GIVEN RECORDS:
----
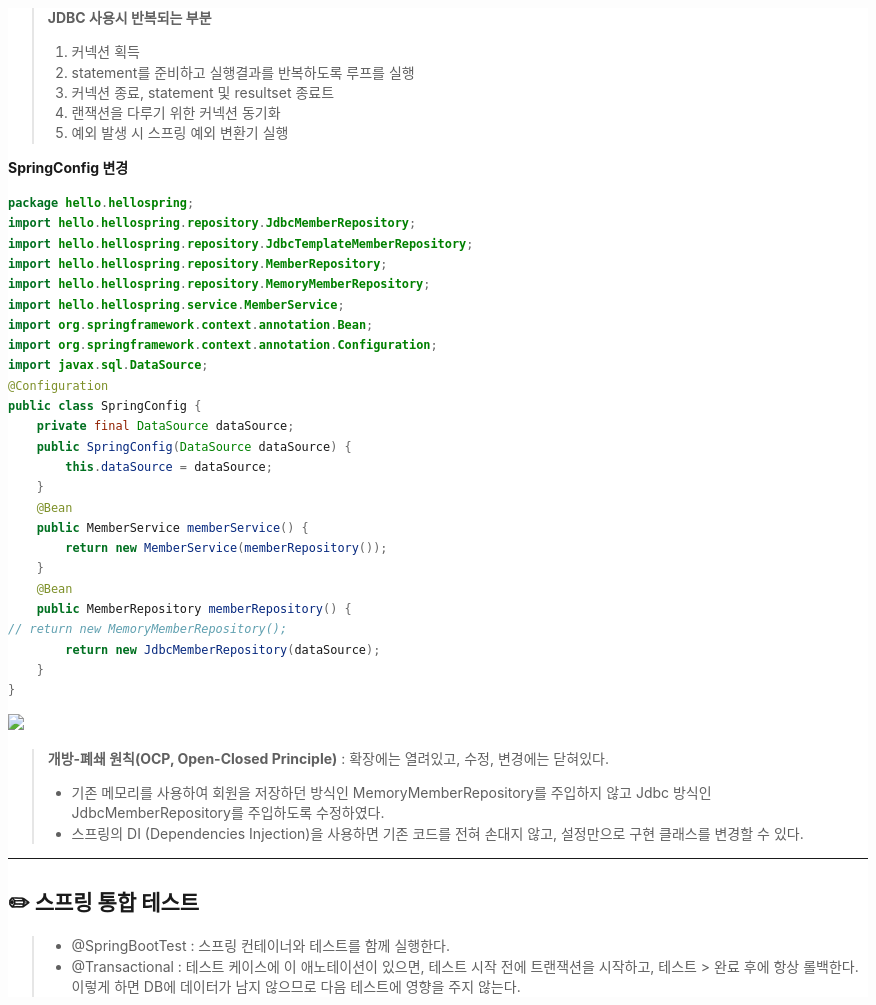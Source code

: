 > **JDBC 사용시 반복되는 부분**
>
> 1. 커넥션 획득
> 2. statement를 준비하고 실행결과를 반복하도록 루프를 실행
> 3. 커넥션 종료, statement 및 resultset 종료트
> 4. 랜잭션을 다루기 위한 커넥션 동기화
> 5. 예외 발생 시 스프링 예외 변환기 실행

**SpringConfig 변경**

```java
package hello.hellospring;
import hello.hellospring.repository.JdbcMemberRepository;
import hello.hellospring.repository.JdbcTemplateMemberRepository;
import hello.hellospring.repository.MemberRepository;
import hello.hellospring.repository.MemoryMemberRepository;
import hello.hellospring.service.MemberService;
import org.springframework.context.annotation.Bean;
import org.springframework.context.annotation.Configuration;
import javax.sql.DataSource;
@Configuration
public class SpringConfig {
    private final DataSource dataSource;
    public SpringConfig(DataSource dataSource) {
        this.dataSource = dataSource;
    }
    @Bean
    public MemberService memberService() {
        return new MemberService(memberRepository());
    }
    @Bean
    public MemberRepository memberRepository() {
// return new MemoryMemberRepository();
        return new JdbcMemberRepository(dataSource);
    }
}
```

![](https://velog.velcdn.com/images/dksek3050/post/2a515731-359f-430b-acd9-3805c018cfbc/image.png)


> **개방-폐쇄 원칙(OCP, Open-Closed Principle)** : 확장에는 열려있고, 수정, 변경에는 닫혀있다.
>
> - 기존 메모리를 사용하여 회원을 저장하던 방식인 MemoryMemberRepository를 주입하지 않고 Jdbc 방식인 JdbcMemberRepository를 주입하도록 수정하였다.
> - 스프링의 DI (Dependencies Injection)을 사용하면 기존 코드를 전혀 손대지 않고, 설정만으로 구현 클래스를 변경할 수 있다.

---

## ✏️ 스프링 통합 테스트

>
>
> - @SpringBootTest : 스프링 컨테이너와 테스트를 함께 실행한다.
> - @Transactional : 테스트 케이스에 이 애노테이션이 있으면, 테스트 시작 전에 트랜잭션을 시작하고, 테스트
    > 완료 후에 항상 롤백한다. 이렇게 하면 DB에 데이터가 남지 않으므로 다음 테스트에 영향을 주지 않는다.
----
WORK INSTRUCTIONS:
Spot every line in the entries that includes the word "public", and copy each one out.

EXERCISE OUTPUT:
public class SpringConfig {
    public SpringConfig(DataSource dataSource) {
    public MemberService memberService() {
    public MemberRepository memberRepository() {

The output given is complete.